I already tried the same thing on the same table about 1½ years ago. Back then with more "established" approaches. That is filtering the image with a Gaussian blur or doing some temporal filtering (e.g. only count fingers that are there for 5 consecutive frames). These techniques do work but bring in their own set of problems. I never got the Gaussian blur fast enough on one core to filter 30 frames per second on a 640×480 video. And the temporal filtering makes fast movements and short touches almost impossible to detect.
But back then I primarily failed because of two problems:
- The touch table is not uniformly lit and not uniformly sensitive. When someone touches the table the camera see different brightness values depending on where you touch it. This makes it very hard to use a simple brightness threshold to detect a finger. For example in one area pixels only get brighter than 140 if someone touches the table. In other areas this value can be quite a bit off (e.g. 100 or 190).
- The arm itself is actually quite as bright as the fingers. Looking for the center of bright areas will also detect the arm as a finger, albeit a gigantic one. In the worst case it almost absorbs the fingers.
Since this first failed attempt I had some ideas to tackle at least the first problem. I thought I could avoid the second problem I wasn't that lucky. So I had to solve it. I tried quite a few different ideas. For example filtering for specific brightness increases followed by matching brightness decreases (I think one can call that the second spatial derivative). And about 2 hours ago I finally succeeded in that endevour. So here is how it works right now…

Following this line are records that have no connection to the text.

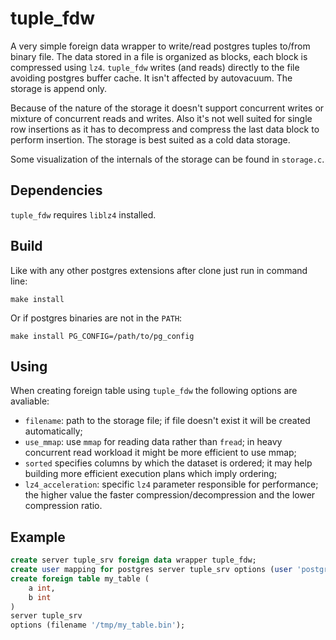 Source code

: # tuple_fdw

A very simple foreign data wrapper to write/read postgres tuples to/from binary file. The data stored in a file is organized as blocks, each block is compressed using `lz4`. `tuple_fdw` writes (and reads) directly to the file avoiding postgres buffer cache. It isn't affected by autovacuum. The storage is append only.

Because of the nature of the storage it doesn't support concurrent writes or mixture of concurrent reads and writes. Also it's not well suited for single row insertions as it has to decompress and compress the last data block to perform insertion. The storage is best suited as a cold data storage.

Some visualization of the internals of the storage can be found in `storage.c`.

## Dependencies

`tuple_fdw` requires `liblz4` installed.

## Build

Like with any other postgres extensions after clone just run in command line:

```
make install
```

Or if postgres binaries are not in the `PATH`:

```
make install PG_CONFIG=/path/to/pg_config
```

## Using


When creating foreign table using `tuple_fdw` the following options are avaliable:

* `filename`: path to the storage file; if file doesn't exist it will be created automatically;
* `use_mmap`: use `mmap` for reading data rather than `fread`; in heavy concurrent read workload it might be more efficient to use mmap;
* `sorted` specifies columns by which the dataset is ordered; it may help building more efficient execution plans which imply ordering;
* `lz4_acceleration`: specific `lz4` parameter responsible for performance; the higher value the faster compression/decompression and the lower compression ratio.

## Example

```sql
create server tuple_srv foreign data wrapper tuple_fdw;
create user mapping for postgres server tuple_srv options (user 'postgres');
create foreign table my_table (
    a int,
    b int
)
server tuple_srv
options (filename '/tmp/my_table.bin');
```
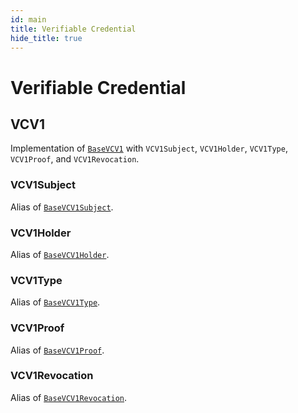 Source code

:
 ```yaml
---
id: main
title: Verifiable Credential
hide_title: true
---
```


# Verifiable Credential

## VCV1

Implementation of [`BaseVCV1`](base#basevcv1) with `VCV1Subject`, `VCV1Holder`, `VCV1Type`, `VCV1Proof`, and `VCV1Revocation`.

### VCV1Subject

Alias of [`BaseVCV1Subject`](base#basevcv1subject).

### VCV1Holder

Alias of [`BaseVCV1Holder`](base#basevcv1holder).

### VCV1Type

Alias of [`BaseVCV1Type`](base#basevcv1type).

### VCV1Proof

Alias of [`BaseVCV1Proof`](base#basevcv1proof).

### VCV1Revocation

Alias of [`BaseVCV1Revocation`](base#basevcvrevocationt).
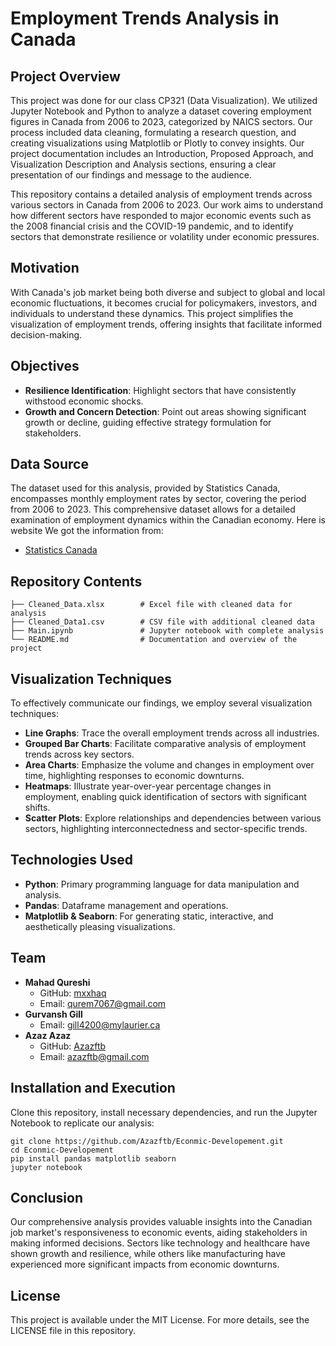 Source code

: # Employment Trends Analysis in Canada

## Project Overview
This project was done for our class CP321 (Data Visualization). We utilized Jupyter Notebook and Python to analyze a dataset covering employment figures in Canada from 2006 to 2023, categorized by NAICS sectors. Our process included data cleaning, formulating a research question, and creating visualizations using Matplotlib or Plotly to convey insights. Our project documentation includes an Introduction, Proposed Approach, and Visualization Description and Analysis sections, ensuring a clear presentation of our findings and message to the audience.

This repository contains a detailed analysis of employment trends across various sectors in Canada from 2006 to 2023. Our work aims to understand how different sectors have responded to major economic events such as the 2008 financial crisis and the COVID-19 pandemic, and to identify sectors that demonstrate resilience or volatility under economic pressures.

## Motivation
With Canada's job market being both diverse and subject to global and local economic fluctuations, it becomes crucial for policymakers, investors, and individuals to understand these dynamics. This project simplifies the visualization of employment trends, offering insights that facilitate informed decision-making.

## Objectives
- **Resilience Identification**: Highlight sectors that have consistently withstood economic shocks.
- **Growth and Concern Detection**: Point out areas showing significant growth or decline, guiding effective strategy formulation for stakeholders.

## Data Source
The dataset used for this analysis, provided by Statistics Canada, encompasses monthly employment rates by sector, covering the period from 2006 to 2023. This comprehensive dataset allows for a detailed examination of employment dynamics within the Canadian economy.
Here is website We got the information from:
- [Statistics Canada](https://www150.statcan.gc.ca/t1/tbl1/en/tv.action?pid=1410039201&pickMembers%5B0%5D=1.1&cubeTimeFrame.startYear=2006&cubeTimeFrame.endYear=2023&referencePeriods=20060101%2C20230101)


## Repository Contents
```plaintext
├── Cleaned_Data.xlsx        # Excel file with cleaned data for analysis
├── Cleaned_Data1.csv        # CSV file with additional cleaned data
├── Main.ipynb               # Jupyter notebook with complete analysis
└── README.md                # Documentation and overview of the project
```
## Visualization Techniques
To effectively communicate our findings, we employ several visualization techniques:
- **Line Graphs**: Trace the overall employment trends across all industries.
- **Grouped Bar Charts**: Facilitate comparative analysis of employment trends across key sectors.
- **Area Charts**: Emphasize the volume and changes in employment over time, highlighting responses to economic downturns.
- **Heatmaps**: Illustrate year-over-year percentage changes in employment, enabling quick identification of sectors with significant shifts.
- **Scatter Plots**: Explore relationships and dependencies between various sectors, highlighting interconnectedness and sector-specific trends.

## Technologies Used
- **Python**: Primary programming language for data manipulation and analysis.
- **Pandas**: Dataframe management and operations.
- **Matplotlib & Seaborn**: For generating static, interactive, and aesthetically pleasing visualizations.

## Team
- **Mahad Qureshi**
  - GitHub: [mxxhaq](https://github.com/mxxhaq)
  - Email: [qurem7067@gmail.com](mailto:qurem7067@gmail.com)
- **Gurvansh Gill**
  - Email: [gill4200@mylaurier.ca](mailto:gill4200@mylaurier.ca)
- **Azaz Azaz**
  - GitHub: [Azazftb]([https://github.com/azazftb])
  - Email: [azazftb@gmail.com](mailto:azazftb@gmail.com)

## Installation and Execution
Clone this repository, install necessary dependencies, and run the Jupyter Notebook to replicate our analysis:
```console
git clone https://github.com/Azazftb/Econmic-Developement.git
cd Econmic-Developement
pip install pandas matplotlib seaborn
jupyter notebook
```

## Conclusion
Our comprehensive analysis provides valuable insights into the Canadian job market's responsiveness to economic events, aiding stakeholders in making informed decisions. Sectors like technology and healthcare have shown growth and resilience, while others like manufacturing have experienced more significant impacts from economic downturns.

## License
This project is available under the MIT License. For more details, see the LICENSE file in this repository.
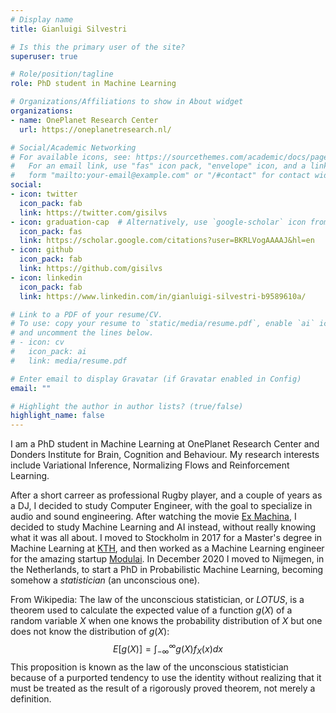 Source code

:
 ```yaml
---
# Display name
title: Gianluigi Silvestri

# Is this the primary user of the site?
superuser: true

# Role/position/tagline
role: PhD student in Machine Learning

# Organizations/Affiliations to show in About widget
organizations:
- name: OnePlanet Research Center
  url: https://oneplanetresearch.nl/

# Social/Academic Networking
# For available icons, see: https://sourcethemes.com/academic/docs/page-builder/#icons
#   For an email link, use "fas" icon pack, "envelope" icon, and a link in the
#   form "mailto:your-email@example.com" or "/#contact" for contact widget.
social:
- icon: twitter
  icon_pack: fab
  link: https://twitter.com/gisilvs
- icon: graduation-cap  # Alternatively, use `google-scholar` icon from `ai` icon pack
  icon_pack: fas
  link: https://scholar.google.com/citations?user=BKRLVogAAAAJ&hl=en
- icon: github
  icon_pack: fab
  link: https://github.com/gisilvs
- icon: linkedin
  icon_pack: fab
  link: https://www.linkedin.com/in/gianluigi-silvestri-b9589610a/

# Link to a PDF of your resume/CV.
# To use: copy your resume to `static/media/resume.pdf`, enable `ai` icons in `params.toml`, 
# and uncomment the lines below.
# - icon: cv
#   icon_pack: ai
#   link: media/resume.pdf

# Enter email to display Gravatar (if Gravatar enabled in Config)
email: ""

# Highlight the author in author lists? (true/false)
highlight_name: false
---
```


I am a PhD student in Machine Learning at OnePlanet Research Center and Donders Institute for Brain, Cognition and Behaviour. My research interests include Variational Inference, Normalizing Flows and Reinforcement Learning.

After a short carreer as professional Rugby player, and a couple of years as a DJ, I decided to study Computer Engineer, with the goal to specialize in audio and sound engineering. After watching the movie [Ex Machina](https://www.imdb.com/title/tt0470752/), I decided to study Machine Learning and AI instead, without really knowing what it was all about. I moved to Stockholm in 2017 for a Master's degree in Machine Learning at [KTH](https://www.kth.se/en), and then worked as a Machine Learning engineer for the amazing startup [Modulai](https://modulai.io/). In December 2020 I moved to Nijmegen, in the Netherlands, to start a PhD in Probabilistic Machine Learning, becoming somehow a _statistician_ (an unconscious one).

From Wikipedia: The law of the unconscious statistician, or _LOTUS_, is a theorem used to calculate the expected value of a function $g(X)$ of a random variable $X$ when one knows the probability distribution of $X$ but one does not know the distribution of $g(X)$:
$$
E[g(X)]=\int_{-\infty}^{\infty}g(X)f_X(x)dx
$$
This proposition is known as the law of the unconscious statistician because of a purported tendency to use the identity without realizing that it must be treated as the result of a rigorously proved theorem, not merely a definition.
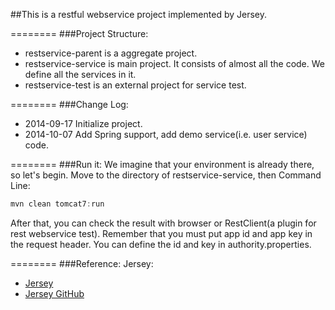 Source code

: ##This is a restful webservice project implemented by Jersey.

========
###Project Structure:
* restservice-parent is a aggregate project.
* restservice-service is main project. It consists of almost all the code. We define all the services in it.
* restservice-test is an external project for service test.

========
###Change Log:
* 2014-09-17  Initialize project.
* 2014-10-07  Add Spring support, add demo service(i.e. user service) code.

========
###Run it:
We imagine that your environment is already there, so let's begin.
Move to the directory of restservice-service, then
Command Line:
```javascript
mvn clean tomcat7:run
```
After that, you can check the result with browser or RestClient(a plugin for rest webservice test).
Remember that you must put app id and app key in the request header. You can define the id and key in authority.properties.

========
###Reference:
Jersey:
* [Jersey](https://jersey.java.net/)
* [Jersey GitHub](https://github.com/jersey/jersey)
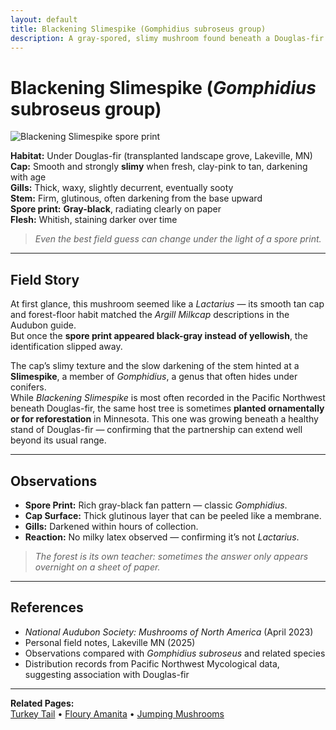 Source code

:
 ```yaml
---
layout: default
title: Blackening Slimespike (Gomphidius subroseus group)
description: A gray-spored, slimy mushroom found beneath a Douglas-fir in Minnesota—first mistaken for a milkcap.
---
```


# Blackening Slimespike (*Gomphidius* subroseus group)

![Blackening Slimespike spore print](/gallery/fungi/mushrooms/assets/slimespike/spore-print.jpg)

**Habitat:** Under Douglas-fir (transplanted landscape grove, Lakeville, MN)  
**Cap:** Smooth and strongly **slimy** when fresh, clay-pink to tan, darkening with age  
**Gills:** Thick, waxy, slightly decurrent, eventually sooty  
**Stem:** Firm, glutinous, often darkening from the base upward  
**Spore print:** **Gray-black**, radiating clearly on paper  
**Flesh:** Whitish, staining darker over time  

> *Even the best field guess can change under the light of a spore print.*

---

## Field Story

At first glance, this mushroom seemed like a *Lactarius* — its smooth tan cap and forest-floor habit matched the *Argill Milkcap* descriptions in the Audubon guide.  
But once the **spore print appeared black-gray instead of yellowish**, the identification slipped away.

The cap’s slimy texture and the slow darkening of the stem hinted at a **Slimespike**, a member of *Gomphidius*, a genus that often hides under conifers.  
While *Blackening Slimespike* is most often recorded in the Pacific Northwest beneath Douglas-fir, the same host tree is sometimes **planted ornamentally or for reforestation** in Minnesota. This one was growing beneath a healthy stand of Douglas-fir — confirming that the partnership can extend well beyond its usual range.

---

## Observations

- **Spore Print:** Rich gray-black fan pattern — classic *Gomphidius*.  
- **Cap Surface:** Thick glutinous layer that can be peeled like a membrane.  
- **Gills:** Darkened within hours of collection.  
- **Reaction:** No milky latex observed — confirming it’s not *Lactarius*.

> *The forest is its own teacher: sometimes the answer only appears overnight on a sheet of paper.*

---

## References
- *National Audubon Society: Mushrooms of North America* (April 2023)
- Personal field notes, Lakeville MN (2025)  
- Observations compared with *Gomphidius subroseus* and related species  
- Distribution records from Pacific Northwest Mycological data, suggesting association with Douglas-fir

---

**Related Pages:**  
[Turkey Tail](/gallery/fungi/mushrooms/turkeytail/) •
[Floury Amanita](/gallery/fungi/mushrooms/floury-amanita/) •
[Jumping Mushrooms](/gallery/fungi/mushrooms/jumping-mushrooms/)
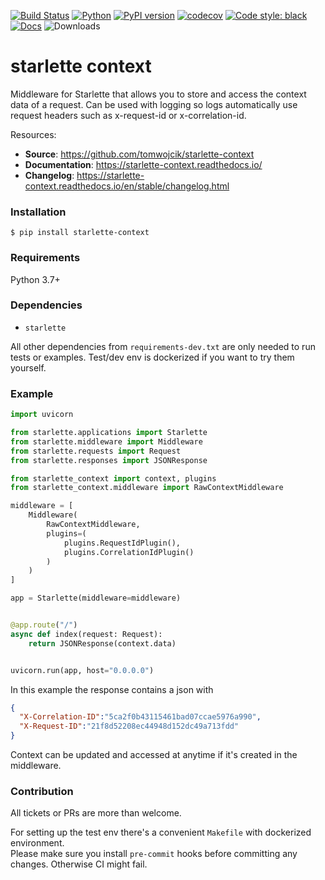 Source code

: [![Build Status](https://travis-ci.org/tomwojcik/starlette-context.svg?branch=master)](https://travis-ci.org/tomwojcik/starlette-context)
[![Python](https://img.shields.io/badge/python-3.7+-blue.svg)](https://www.python.org/downloads/release/python-370/)
[![PyPI version](https://badge.fury.io/py/starlette-context.svg)](https://badge.fury.io/py/starlette-context)
[![codecov](https://codecov.io/gh/tomwojcik/starlette-context/branch/master/graph/badge.svg)](https://codecov.io/gh/tomwojcik/starlette-context)
[![Code style: black](https://img.shields.io/badge/code%20style-black-000000.svg)](https://github.com/psf/black)
[![Docs](https://readthedocs.org/projects/pip/badge/?version=latest)](https://starlette-context.readthedocs.io/)
![Downloads](https://img.shields.io/pypi/dm/starlette-context)

# starlette context
Middleware for Starlette that allows you to store and access the context data of a request. Can be used with logging so logs automatically use request headers such as x-request-id or x-correlation-id.

Resources:

* **Source**: https://github.com/tomwojcik/starlette-context
* **Documentation**: https://starlette-context.readthedocs.io/
* **Changelog**: https://starlette-context.readthedocs.io/en/stable/changelog.html

### Installation 

`$ pip install starlette-context`


### Requirements
Python 3.7+

### Dependencies

- `starlette`

All other dependencies from `requirements-dev.txt` are only needed to run tests or examples. Test/dev env is dockerized if you want to try them yourself.
    
### Example

```python
import uvicorn

from starlette.applications import Starlette
from starlette.middleware import Middleware
from starlette.requests import Request
from starlette.responses import JSONResponse

from starlette_context import context, plugins
from starlette_context.middleware import RawContextMiddleware

middleware = [
    Middleware(
        RawContextMiddleware,
        plugins=(
            plugins.RequestIdPlugin(),
            plugins.CorrelationIdPlugin()
        )
    )
]

app = Starlette(middleware=middleware)


@app.route("/")
async def index(request: Request):
    return JSONResponse(context.data)


uvicorn.run(app, host="0.0.0.0")

```
In this example the response contains a json with
```json
{
  "X-Correlation-ID":"5ca2f0b43115461bad07ccae5976a990",
  "X-Request-ID":"21f8d52208ec44948d152dc49a713fdd"
}
```

Context can be updated and accessed at anytime if it's created in the middleware.


### Contribution
All tickets or PRs are more than welcome.

For setting up the test env there's a convenient `Makefile` with dockerized environment.  
Please make sure you install `pre-commit` hooks before committing any changes. Otherwise CI might fail.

I need to determine some characteristics of the table before actually detecting stuff. You need to know your enemy, right? On my first attempt this only involved two steps:
- Capture a background image
- Figure out what pixel on the camera image corresponds to what position of the table surface (haven't done that yet)
To get hold of the differences in sensitivity on the table I added a third characteristic: A map of how strong the brightness changes when someone touches the table. I simply called it the "touch map" (well, naming things is difficult). Basically it's recording the maximal brightness of each pixel while you touch the table every where. With that data we know the brightness value when no one touches the table (the background) and when someone touches it (the touch map). And these values can be different for each pixel.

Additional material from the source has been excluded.